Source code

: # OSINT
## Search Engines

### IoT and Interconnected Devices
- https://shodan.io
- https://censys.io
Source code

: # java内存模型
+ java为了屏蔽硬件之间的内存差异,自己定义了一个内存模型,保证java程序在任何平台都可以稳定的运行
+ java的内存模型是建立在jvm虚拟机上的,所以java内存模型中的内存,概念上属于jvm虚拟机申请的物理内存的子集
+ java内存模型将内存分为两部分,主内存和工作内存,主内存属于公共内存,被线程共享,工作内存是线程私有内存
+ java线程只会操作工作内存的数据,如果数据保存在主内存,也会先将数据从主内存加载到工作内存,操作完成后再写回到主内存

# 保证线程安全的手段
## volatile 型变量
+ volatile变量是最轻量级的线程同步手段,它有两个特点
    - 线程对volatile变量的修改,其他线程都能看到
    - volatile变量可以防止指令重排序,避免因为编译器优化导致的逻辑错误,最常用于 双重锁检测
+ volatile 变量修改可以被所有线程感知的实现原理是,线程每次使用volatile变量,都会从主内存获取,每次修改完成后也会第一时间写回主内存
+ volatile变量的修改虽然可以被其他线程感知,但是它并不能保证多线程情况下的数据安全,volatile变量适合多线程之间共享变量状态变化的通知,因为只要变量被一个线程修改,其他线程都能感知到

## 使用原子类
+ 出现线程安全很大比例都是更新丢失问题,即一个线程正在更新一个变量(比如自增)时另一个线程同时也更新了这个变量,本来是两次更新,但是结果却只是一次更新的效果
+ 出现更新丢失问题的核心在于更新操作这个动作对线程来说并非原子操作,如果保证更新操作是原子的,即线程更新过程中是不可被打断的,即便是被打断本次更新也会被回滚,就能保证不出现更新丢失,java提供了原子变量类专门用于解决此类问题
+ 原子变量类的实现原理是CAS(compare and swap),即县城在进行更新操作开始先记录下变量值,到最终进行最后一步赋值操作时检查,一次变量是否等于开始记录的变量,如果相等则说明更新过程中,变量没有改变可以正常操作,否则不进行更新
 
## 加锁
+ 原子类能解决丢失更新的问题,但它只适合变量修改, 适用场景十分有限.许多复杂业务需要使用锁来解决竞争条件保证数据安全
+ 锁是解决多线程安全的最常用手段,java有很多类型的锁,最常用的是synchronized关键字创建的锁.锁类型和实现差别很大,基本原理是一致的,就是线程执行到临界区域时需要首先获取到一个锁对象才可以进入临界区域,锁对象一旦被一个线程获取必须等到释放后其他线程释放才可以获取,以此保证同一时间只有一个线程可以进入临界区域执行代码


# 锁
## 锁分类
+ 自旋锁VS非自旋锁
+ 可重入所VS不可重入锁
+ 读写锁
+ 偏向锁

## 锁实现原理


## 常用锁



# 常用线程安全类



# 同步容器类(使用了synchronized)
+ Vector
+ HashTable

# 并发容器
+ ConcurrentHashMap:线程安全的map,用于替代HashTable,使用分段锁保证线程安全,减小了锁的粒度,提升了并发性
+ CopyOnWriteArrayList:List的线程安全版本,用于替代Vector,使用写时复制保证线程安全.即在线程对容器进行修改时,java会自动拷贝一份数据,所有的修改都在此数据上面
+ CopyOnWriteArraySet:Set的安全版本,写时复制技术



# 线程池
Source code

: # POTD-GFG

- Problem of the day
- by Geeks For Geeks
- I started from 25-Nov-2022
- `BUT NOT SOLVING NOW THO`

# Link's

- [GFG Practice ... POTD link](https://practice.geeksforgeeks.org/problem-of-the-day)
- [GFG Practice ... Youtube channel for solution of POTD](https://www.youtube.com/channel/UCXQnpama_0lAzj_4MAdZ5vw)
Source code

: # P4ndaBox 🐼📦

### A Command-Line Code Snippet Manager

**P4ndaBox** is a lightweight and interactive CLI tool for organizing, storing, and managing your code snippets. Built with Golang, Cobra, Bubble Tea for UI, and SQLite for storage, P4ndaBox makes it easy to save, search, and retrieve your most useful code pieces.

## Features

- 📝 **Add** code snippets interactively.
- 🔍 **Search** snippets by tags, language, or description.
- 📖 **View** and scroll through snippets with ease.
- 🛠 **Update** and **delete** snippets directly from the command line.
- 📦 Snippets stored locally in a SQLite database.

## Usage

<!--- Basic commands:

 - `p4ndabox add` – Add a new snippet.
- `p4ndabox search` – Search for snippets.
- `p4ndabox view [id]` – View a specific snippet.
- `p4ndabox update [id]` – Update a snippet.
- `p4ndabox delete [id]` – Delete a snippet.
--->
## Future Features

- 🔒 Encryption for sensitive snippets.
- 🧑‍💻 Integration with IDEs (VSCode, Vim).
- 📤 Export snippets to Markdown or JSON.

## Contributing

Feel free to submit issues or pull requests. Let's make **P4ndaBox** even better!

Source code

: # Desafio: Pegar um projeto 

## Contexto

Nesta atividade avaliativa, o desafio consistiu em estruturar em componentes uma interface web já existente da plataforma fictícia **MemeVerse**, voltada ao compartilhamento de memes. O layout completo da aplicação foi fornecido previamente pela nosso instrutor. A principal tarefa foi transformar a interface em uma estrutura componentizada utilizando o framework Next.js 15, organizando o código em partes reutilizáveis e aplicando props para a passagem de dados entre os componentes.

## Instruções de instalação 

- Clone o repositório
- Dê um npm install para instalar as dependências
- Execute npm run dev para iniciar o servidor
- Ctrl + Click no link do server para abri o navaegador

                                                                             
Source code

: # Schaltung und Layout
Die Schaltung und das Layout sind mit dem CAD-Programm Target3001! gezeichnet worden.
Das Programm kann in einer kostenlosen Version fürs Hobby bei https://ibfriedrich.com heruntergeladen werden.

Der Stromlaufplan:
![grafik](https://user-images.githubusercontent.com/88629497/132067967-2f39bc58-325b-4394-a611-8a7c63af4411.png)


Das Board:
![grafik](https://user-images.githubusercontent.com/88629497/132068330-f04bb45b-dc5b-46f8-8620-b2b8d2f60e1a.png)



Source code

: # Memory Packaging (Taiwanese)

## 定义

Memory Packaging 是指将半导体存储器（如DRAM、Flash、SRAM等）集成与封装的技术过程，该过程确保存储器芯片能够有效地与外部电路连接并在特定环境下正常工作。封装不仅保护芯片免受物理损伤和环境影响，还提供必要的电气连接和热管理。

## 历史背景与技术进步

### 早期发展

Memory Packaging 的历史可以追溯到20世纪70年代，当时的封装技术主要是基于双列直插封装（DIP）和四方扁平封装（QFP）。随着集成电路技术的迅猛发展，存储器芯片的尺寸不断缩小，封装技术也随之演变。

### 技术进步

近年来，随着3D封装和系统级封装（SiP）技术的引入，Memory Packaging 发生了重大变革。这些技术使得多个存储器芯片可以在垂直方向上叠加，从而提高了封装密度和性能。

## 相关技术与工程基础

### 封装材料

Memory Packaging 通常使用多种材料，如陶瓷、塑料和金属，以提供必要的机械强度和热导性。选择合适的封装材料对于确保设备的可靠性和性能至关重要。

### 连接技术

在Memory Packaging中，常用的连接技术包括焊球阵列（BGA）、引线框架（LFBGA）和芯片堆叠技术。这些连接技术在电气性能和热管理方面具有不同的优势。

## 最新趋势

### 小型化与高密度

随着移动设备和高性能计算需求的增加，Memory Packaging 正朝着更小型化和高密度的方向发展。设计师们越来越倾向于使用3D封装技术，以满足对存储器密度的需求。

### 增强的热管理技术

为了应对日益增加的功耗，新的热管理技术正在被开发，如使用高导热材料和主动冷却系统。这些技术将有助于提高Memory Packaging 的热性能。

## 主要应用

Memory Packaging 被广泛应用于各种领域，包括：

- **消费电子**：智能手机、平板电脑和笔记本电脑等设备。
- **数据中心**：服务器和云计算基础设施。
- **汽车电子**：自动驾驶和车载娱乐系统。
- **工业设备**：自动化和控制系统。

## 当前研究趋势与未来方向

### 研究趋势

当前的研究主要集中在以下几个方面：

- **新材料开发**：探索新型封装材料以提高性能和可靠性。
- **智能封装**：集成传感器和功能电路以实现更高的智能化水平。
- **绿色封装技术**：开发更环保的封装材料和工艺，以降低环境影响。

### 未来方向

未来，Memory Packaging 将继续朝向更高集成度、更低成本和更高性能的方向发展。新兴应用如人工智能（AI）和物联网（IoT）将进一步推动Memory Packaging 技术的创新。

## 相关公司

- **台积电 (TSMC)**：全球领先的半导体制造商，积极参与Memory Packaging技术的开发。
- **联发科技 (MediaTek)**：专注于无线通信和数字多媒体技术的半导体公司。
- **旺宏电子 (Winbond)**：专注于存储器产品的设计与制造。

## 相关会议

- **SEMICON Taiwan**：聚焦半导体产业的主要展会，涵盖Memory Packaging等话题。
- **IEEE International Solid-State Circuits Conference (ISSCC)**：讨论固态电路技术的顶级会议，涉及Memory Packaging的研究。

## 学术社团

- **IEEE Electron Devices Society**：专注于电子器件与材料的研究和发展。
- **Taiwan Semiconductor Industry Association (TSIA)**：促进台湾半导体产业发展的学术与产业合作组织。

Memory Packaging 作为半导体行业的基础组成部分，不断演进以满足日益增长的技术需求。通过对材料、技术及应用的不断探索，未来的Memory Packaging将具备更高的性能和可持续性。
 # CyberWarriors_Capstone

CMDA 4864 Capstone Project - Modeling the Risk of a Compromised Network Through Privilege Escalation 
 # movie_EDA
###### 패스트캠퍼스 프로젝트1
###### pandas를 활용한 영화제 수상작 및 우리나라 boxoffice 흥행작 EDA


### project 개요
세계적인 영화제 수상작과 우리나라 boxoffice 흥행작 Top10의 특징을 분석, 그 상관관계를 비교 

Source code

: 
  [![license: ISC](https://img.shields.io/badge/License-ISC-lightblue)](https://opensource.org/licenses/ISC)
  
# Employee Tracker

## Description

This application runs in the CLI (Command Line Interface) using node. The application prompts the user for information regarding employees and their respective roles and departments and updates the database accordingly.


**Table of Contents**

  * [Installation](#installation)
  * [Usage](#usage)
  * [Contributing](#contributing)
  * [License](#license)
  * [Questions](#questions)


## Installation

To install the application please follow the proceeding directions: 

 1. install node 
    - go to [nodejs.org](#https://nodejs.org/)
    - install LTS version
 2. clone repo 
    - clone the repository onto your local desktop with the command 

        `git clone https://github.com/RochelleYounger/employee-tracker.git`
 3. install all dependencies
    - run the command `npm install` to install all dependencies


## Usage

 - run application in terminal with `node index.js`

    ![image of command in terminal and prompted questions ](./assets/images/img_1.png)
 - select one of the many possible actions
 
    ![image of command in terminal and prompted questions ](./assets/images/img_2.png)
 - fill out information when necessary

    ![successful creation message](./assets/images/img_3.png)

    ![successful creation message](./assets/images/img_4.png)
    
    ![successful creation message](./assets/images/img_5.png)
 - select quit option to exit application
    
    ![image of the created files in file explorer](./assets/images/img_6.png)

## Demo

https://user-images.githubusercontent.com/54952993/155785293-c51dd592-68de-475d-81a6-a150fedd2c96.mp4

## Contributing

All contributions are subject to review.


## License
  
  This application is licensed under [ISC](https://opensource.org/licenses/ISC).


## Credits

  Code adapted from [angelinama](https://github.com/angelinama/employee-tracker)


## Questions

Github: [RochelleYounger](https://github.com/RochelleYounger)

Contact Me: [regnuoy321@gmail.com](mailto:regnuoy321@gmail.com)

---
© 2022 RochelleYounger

◆ ◆ ◆ ◆ ◆

» Aim of the exercise:
After reading through the material, report every line that holds "prompted".

» Answer to the problem:
    ![image of command in terminal and prompted questions ](./assets/images/img_1.png)
    ![image of command in terminal and prompted questions ](./assets/images/img_2.png)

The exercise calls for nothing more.